Marta Sofia Honer inicia-se na música precocemente aos 3 anos, vinda de uma família com raízes musicais clássicas, visto que a sua mãe que lecionava violino e viola de arco. Formada na vertente clássica de orquestra e em música de câmara, rapidamente desviou-se desses caminhos para se dedicar unicamente a sessões de estúdio para programas de TV, filmes e colaborações para outros artistas. É de salientar os inúmeros trabalhos do seu currículo, passando pelo aclamado filme “Promising Young Woman” que teve várias nomeações para os Óscares de 2021, na série “The Good Place” e ainda participou em álbuns de estrelas da cultura pop como Beyoncé, Ariana Grande e Mariah Carey

Jeremiah Chiu e Marta Sofia Honer conheceram-se na intensa e fértil cena musical de Chicago onde partilhavam as suas ideias e projetos, contudo em 2017 decidiram embarcar na aventura de irem visitar as desconhecidas ilhas Åland com o objetivo de ajudar duas amigas (a mãe Sage Reed e a filha Jannika Reed) a criarem o Hotel Slava no pequeno município de Kumlinge. O nome desta ilha significa “passagem rochosa” que teve direito a dedicatória especial na música “Rocky  Passage”. Após terminarem essa tarefa regressaram aos EUA, contudo ambos ficaram maravilhados com o privilégio que tiveram ao vivenciar um lugar tão especial e tranquilo como aquelas ilhas. Deu-se então a possibilidade de um regresso no verão de 2019 através de uma bolsa do departamento de cultura de Kumlinge que os convidou a gravar e a atuar numa igreja medieval dessa pequena comunidade.

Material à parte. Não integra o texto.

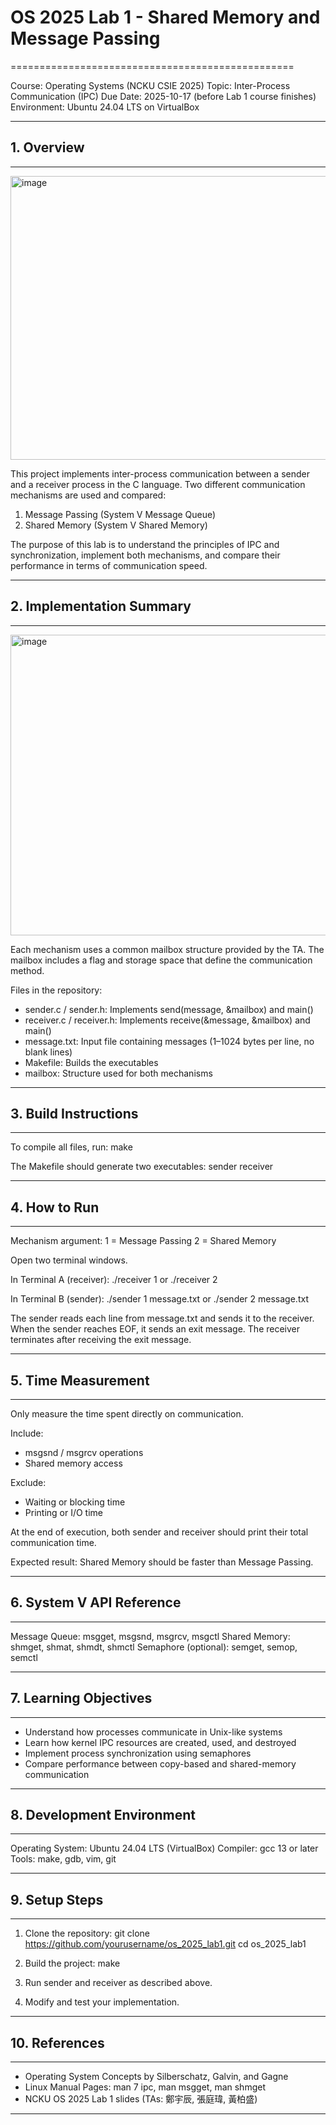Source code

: # OS 2025 Lab 1 - Shared Memory and Message Passing
=================================================

Course: Operating Systems (NCKU CSIE 2025)
Topic: Inter-Process Communication (IPC)
Due Date: 2025-10-17 (before Lab 1 course finishes)
Environment: Ubuntu 24.04 LTS on VirtualBox

------------------------------------------------------------

## 1. Overview
------------
<img width="884" height="454" alt="image" src="https://github.com/user-attachments/assets/0b918db7-9833-480e-acfa-a927c6d96cb1" />

This project implements inter-process communication between a sender and a receiver process in the C language.
Two different communication mechanisms are used and compared:

1. Message Passing (System V Message Queue)
2. Shared Memory (System V Shared Memory)

The purpose of this lab is to understand the principles of IPC and synchronization, implement both mechanisms,
and compare their performance in terms of communication speed.

------------------------------------------------------------

## 2. Implementation Summary
--------------------------
<img width="822" height="481" alt="image" src="https://github.com/user-attachments/assets/2fd45d44-ae2f-4457-b22b-b1c17a9d6cb4" />

Each mechanism uses a common mailbox structure provided by the TA.
The mailbox includes a flag and storage space that define the communication method.

Files in the repository:
- sender.c / sender.h: Implements send(message, &mailbox) and main()
- receiver.c / receiver.h: Implements receive(&message, &mailbox) and main()
- message.txt: Input file containing messages (1–1024 bytes per line, no blank lines)
- Makefile: Builds the executables
- mailbox: Structure used for both mechanisms

------------------------------------------------------------

## 3. Build Instructions
----------------------
To compile all files, run:
    make

The Makefile should generate two executables:
    sender
    receiver

------------------------------------------------------------

## 4. How to Run
--------------
Mechanism argument:
  1 = Message Passing
  2 = Shared Memory

Open two terminal windows.

In Terminal A (receiver):
    ./receiver 1
or
    ./receiver 2

In Terminal B (sender):
    ./sender 1 message.txt
or
    ./sender 2 message.txt

The sender reads each line from message.txt and sends it to the receiver.
When the sender reaches EOF, it sends an exit message.
The receiver terminates after receiving the exit message.

------------------------------------------------------------

## 5. Time Measurement
--------------------
Only measure the time spent directly on communication.

Include:
- msgsnd / msgrcv operations
- Shared memory access

Exclude:
- Waiting or blocking time
- Printing or I/O time

At the end of execution, both sender and receiver should print their total communication time.

Expected result: Shared Memory should be faster than Message Passing.

------------------------------------------------------------

## 6. System V API Reference
--------------------------
Message Queue:
    msgget, msgsnd, msgrcv, msgctl
Shared Memory:
    shmget, shmat, shmdt, shmctl
Semaphore (optional):
    semget, semop, semctl

------------------------------------------------------------

## 7. Learning Objectives
-----------------------
- Understand how processes communicate in Unix-like systems
- Learn how kernel IPC resources are created, used, and destroyed
- Implement process synchronization using semaphores
- Compare performance between copy-based and shared-memory communication

------------------------------------------------------------

## 8. Development Environment
---------------------------
Operating System: Ubuntu 24.04 LTS (VirtualBox)
Compiler: gcc 13 or later
Tools: make, gdb, vim, git

------------------------------------------------------------

## 9. Setup Steps
----------------
1. Clone the repository:
       git clone https://github.com/yourusername/os_2025_lab1.git
       cd os_2025_lab1

2. Build the project:
       make

3. Run sender and receiver as described above.

4. Modify and test your implementation.

------------------------------------------------------------

## 10. References
---------------
- Operating System Concepts by Silberschatz, Galvin, and Gagne
- Linux Manual Pages: man 7 ipc, man msgget, man shmget
- NCKU OS 2025 Lab 1 slides (TAs: 鄭宇辰, 張庭瑋, 黃柏盛)

------------------------------------------------------------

O chilrear dos pássaros a desfrutarem do seu habitat cruza-se na densidade misteriosa dos sintetizadores modulares de Jeremiah Chiu na abertura do disco em “In Åland Air”. Os sinos escutados em “On The Other Sea” contrapõem-se à brisa e ao som das marés que circundam aquela zona da Escandinávia, eclodindo os primeiros tons graves da viola de arco. “Snåcko” é mais uma dedicatória a outra ilha que fica próxima de Kumlinge que tenta espoletar esse mundo rural e florestal onde paira o eterno sossego. 

Um dos pontos altos do álbum ocorre em “Stureby House Piano” com uma estonteante composição ao piano, apenas interrompida por uma fortuita conversa caseira vivida naquele mágico lugar. O sonho de algum dia vislumbrar aquelas viagens e paisagens é desencadeado através das sucessivas gravações de campo escutadas em “Voices” ou “By Foot By Sea”, formando-se a ilusão de um sentimento em como aquelas serenas memórias ali retratadas fossem manifestamente íntimas e pessoais. A flutuação permanente adensa-se com os sopros da flauta em “Archipelago” e com o sufoco das cordas da viola de arco, tema onde Marta Sofia Honer explica ser uma referência à total privação de sol deste povo nórdico em pleno Inverno.

O final apoteótico com “Under the Midnight Sun” é o tema mais amplo e expansivo, uma autêntica luz ao fundo do túnel que fecha um ciclo experienciado por este magnífico duo. A colagem minimalista de “Recordings From The Åland Islands” entre elementos acústicos e eletrónicos é construída de forma notável e meticulosa, tornando-se numa evidente produção artística singular com um valor imensurável, equivalente a uma obra divina de arte-sacra. 

Curiosamente o genial cineasta Ingmar Bergman passou também muito dos seus anos de vida na pacata, tranquila e misteriosa ilha, a ilha de Farö. Recordando algumas das suas últimas palavras quando lhe foi questionado se viver ali naquela pequena ilha representava a solidão, Bergman prontamente respondeu que não, mas sim o prazer de estar com o “maravilhoso mundo do silêncio de um Deus sem respostas”. 

Talvez seja este o segredo, aceitar e respeitar afincadamente esse tal Deus solitário que simboliza a relação consciente do homem-natureza através da simples finitude de uma ilha.